Q5) The reaction for the combustion of propane is as follows:
C3H8 + 5O2 ---->>3CO2 + 4H2O
1. If 20.0 g of C3H8 and 20.0 g of O2 are reacted, which is the limiting reactant?
2. How many grams of H2O can be produced?
3. How many grams of the excess reactant remains at the end of the reaction?
To determine the limiting reactant, we need to compare the number of moles of each reactant to their stoichiometric coefficients in the balanced equation. The reactant that produces fewer moles of the desired product will be the limiting reactant, as it will be completely consumed, limiting the amount of product that can be formed.
1. Let's first calculate the number of moles for each reactant.
- For C3H8 (propane) with a molar mass of 44.1 g/mol:
Number of moles = Mass / Molar mass = 20.0 g / 44.1 g/mol = 0.453 mol
- For O2 (oxygen) with a molar mass of 32.0 g/mol:
Number of moles = Mass / Molar mass = 20.0 g / 32.0 g/mol = 0.625 mol
According to the balanced equation, the stoichiometric ratio between C3H8 and O2 is 1:5. This means that for every 1 mole of C3H8, we need 5 moles of O2 to react completely.
We can calculate the mole ratio between C3H8 and O2 using the given moles:
Ratio = Moles of O2 / Moles of C3H8 = 0.625 mol / 0.453 mol ≈ 1.375
Since the mole ratio is greater than the stoichiometric ratio (1.375 > 1), it means that there are excess O2. Therefore, C3H8 is the limiting reactant as it produces fewer moles of CO2 and H2O.
2. To calculate the maximum amount of H2O that can be produced, we need to use the stoichiometric ratio between C3H8 and H2O. According to the balanced equation, the ratio is 1:4, which means for every 1 mole of C3H8, 4 moles of H2O are formed.

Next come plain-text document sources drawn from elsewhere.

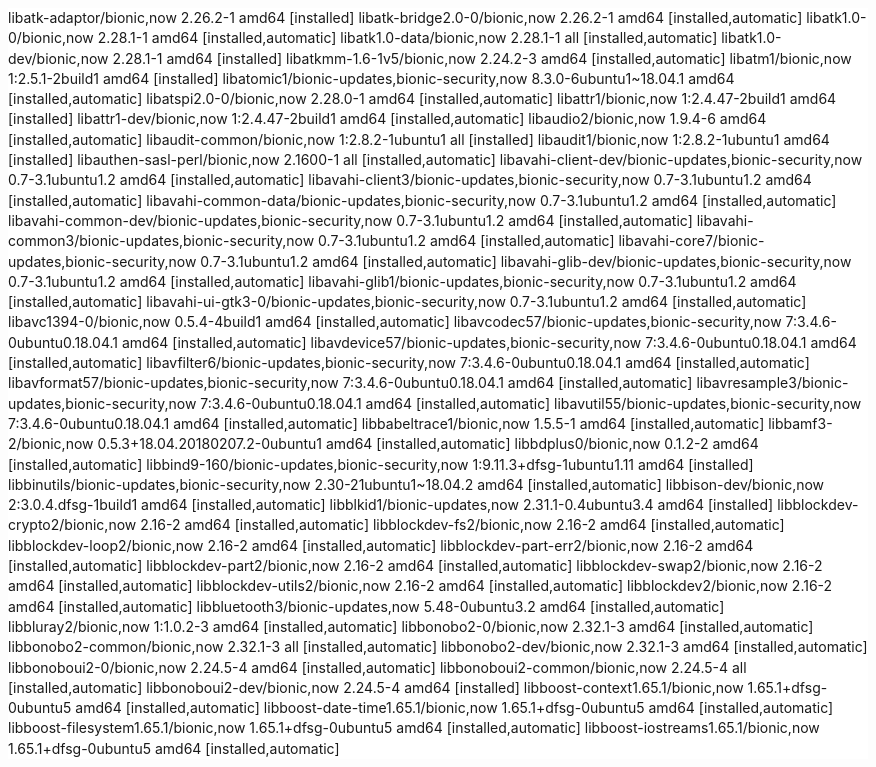 libatk-adaptor/bionic,now 2.26.2-1 amd64 [installed]
libatk-bridge2.0-0/bionic,now 2.26.2-1 amd64 [installed,automatic]
libatk1.0-0/bionic,now 2.28.1-1 amd64 [installed,automatic]
libatk1.0-data/bionic,now 2.28.1-1 all [installed,automatic]
libatk1.0-dev/bionic,now 2.28.1-1 amd64 [installed]
libatkmm-1.6-1v5/bionic,now 2.24.2-3 amd64 [installed,automatic]
libatm1/bionic,now 1:2.5.1-2build1 amd64 [installed]
libatomic1/bionic-updates,bionic-security,now 8.3.0-6ubuntu1~18.04.1 amd64 [installed,automatic]
libatspi2.0-0/bionic,now 2.28.0-1 amd64 [installed,automatic]
libattr1/bionic,now 1:2.4.47-2build1 amd64 [installed]
libattr1-dev/bionic,now 1:2.4.47-2build1 amd64 [installed,automatic]
libaudio2/bionic,now 1.9.4-6 amd64 [installed,automatic]
libaudit-common/bionic,now 1:2.8.2-1ubuntu1 all [installed]
libaudit1/bionic,now 1:2.8.2-1ubuntu1 amd64 [installed]
libauthen-sasl-perl/bionic,now 2.1600-1 all [installed,automatic]
libavahi-client-dev/bionic-updates,bionic-security,now 0.7-3.1ubuntu1.2 amd64 [installed,automatic]
libavahi-client3/bionic-updates,bionic-security,now 0.7-3.1ubuntu1.2 amd64 [installed,automatic]
libavahi-common-data/bionic-updates,bionic-security,now 0.7-3.1ubuntu1.2 amd64 [installed,automatic]
libavahi-common-dev/bionic-updates,bionic-security,now 0.7-3.1ubuntu1.2 amd64 [installed,automatic]
libavahi-common3/bionic-updates,bionic-security,now 0.7-3.1ubuntu1.2 amd64 [installed,automatic]
libavahi-core7/bionic-updates,bionic-security,now 0.7-3.1ubuntu1.2 amd64 [installed,automatic]
libavahi-glib-dev/bionic-updates,bionic-security,now 0.7-3.1ubuntu1.2 amd64 [installed,automatic]
libavahi-glib1/bionic-updates,bionic-security,now 0.7-3.1ubuntu1.2 amd64 [installed,automatic]
libavahi-ui-gtk3-0/bionic-updates,bionic-security,now 0.7-3.1ubuntu1.2 amd64 [installed,automatic]
libavc1394-0/bionic,now 0.5.4-4build1 amd64 [installed,automatic]
libavcodec57/bionic-updates,bionic-security,now 7:3.4.6-0ubuntu0.18.04.1 amd64 [installed,automatic]
libavdevice57/bionic-updates,bionic-security,now 7:3.4.6-0ubuntu0.18.04.1 amd64 [installed,automatic]
libavfilter6/bionic-updates,bionic-security,now 7:3.4.6-0ubuntu0.18.04.1 amd64 [installed,automatic]
libavformat57/bionic-updates,bionic-security,now 7:3.4.6-0ubuntu0.18.04.1 amd64 [installed,automatic]
libavresample3/bionic-updates,bionic-security,now 7:3.4.6-0ubuntu0.18.04.1 amd64 [installed,automatic]
libavutil55/bionic-updates,bionic-security,now 7:3.4.6-0ubuntu0.18.04.1 amd64 [installed,automatic]
libbabeltrace1/bionic,now 1.5.5-1 amd64 [installed,automatic]
libbamf3-2/bionic,now 0.5.3+18.04.20180207.2-0ubuntu1 amd64 [installed,automatic]
libbdplus0/bionic,now 0.1.2-2 amd64 [installed,automatic]
libbind9-160/bionic-updates,bionic-security,now 1:9.11.3+dfsg-1ubuntu1.11 amd64 [installed]
libbinutils/bionic-updates,bionic-security,now 2.30-21ubuntu1~18.04.2 amd64 [installed,automatic]
libbison-dev/bionic,now 2:3.0.4.dfsg-1build1 amd64 [installed,automatic]
libblkid1/bionic-updates,now 2.31.1-0.4ubuntu3.4 amd64 [installed]
libblockdev-crypto2/bionic,now 2.16-2 amd64 [installed,automatic]
libblockdev-fs2/bionic,now 2.16-2 amd64 [installed,automatic]
libblockdev-loop2/bionic,now 2.16-2 amd64 [installed,automatic]
libblockdev-part-err2/bionic,now 2.16-2 amd64 [installed,automatic]
libblockdev-part2/bionic,now 2.16-2 amd64 [installed,automatic]
libblockdev-swap2/bionic,now 2.16-2 amd64 [installed,automatic]
libblockdev-utils2/bionic,now 2.16-2 amd64 [installed,automatic]
libblockdev2/bionic,now 2.16-2 amd64 [installed,automatic]
libbluetooth3/bionic-updates,now 5.48-0ubuntu3.2 amd64 [installed,automatic]
libbluray2/bionic,now 1:1.0.2-3 amd64 [installed,automatic]
libbonobo2-0/bionic,now 2.32.1-3 amd64 [installed,automatic]
libbonobo2-common/bionic,now 2.32.1-3 all [installed,automatic]
libbonobo2-dev/bionic,now 2.32.1-3 amd64 [installed,automatic]
libbonoboui2-0/bionic,now 2.24.5-4 amd64 [installed,automatic]
libbonoboui2-common/bionic,now 2.24.5-4 all [installed,automatic]
libbonoboui2-dev/bionic,now 2.24.5-4 amd64 [installed]
libboost-context1.65.1/bionic,now 1.65.1+dfsg-0ubuntu5 amd64 [installed,automatic]
libboost-date-time1.65.1/bionic,now 1.65.1+dfsg-0ubuntu5 amd64 [installed,automatic]
libboost-filesystem1.65.1/bionic,now 1.65.1+dfsg-0ubuntu5 amd64 [installed,automatic]
libboost-iostreams1.65.1/bionic,now 1.65.1+dfsg-0ubuntu5 amd64 [installed,automatic]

Number of moles of H2O formed = Moles of limiting reactant (C3H8) × Moles of H2O produced per mole of C3H8
Moles of H2O formed = 0.453 mol × 4 mol H2O/mol C3H8 = 1.812 mol
To find the mass of H2O produced, we can use the molar mass of H2O, which is 18.0 g/mol:
Mass of H2O produced = Moles of H2O formed × Molar mass of H2O = 1.812 mol × 18.0 g/mol = 32.616 g
Therefore, the maximum amount of H2O that can be produced is 32.616 grams.
3. To determine the excess reactant remaining, we need to calculate the moles of the excess reactant consumed and subtract it from the initial moles of that reactant.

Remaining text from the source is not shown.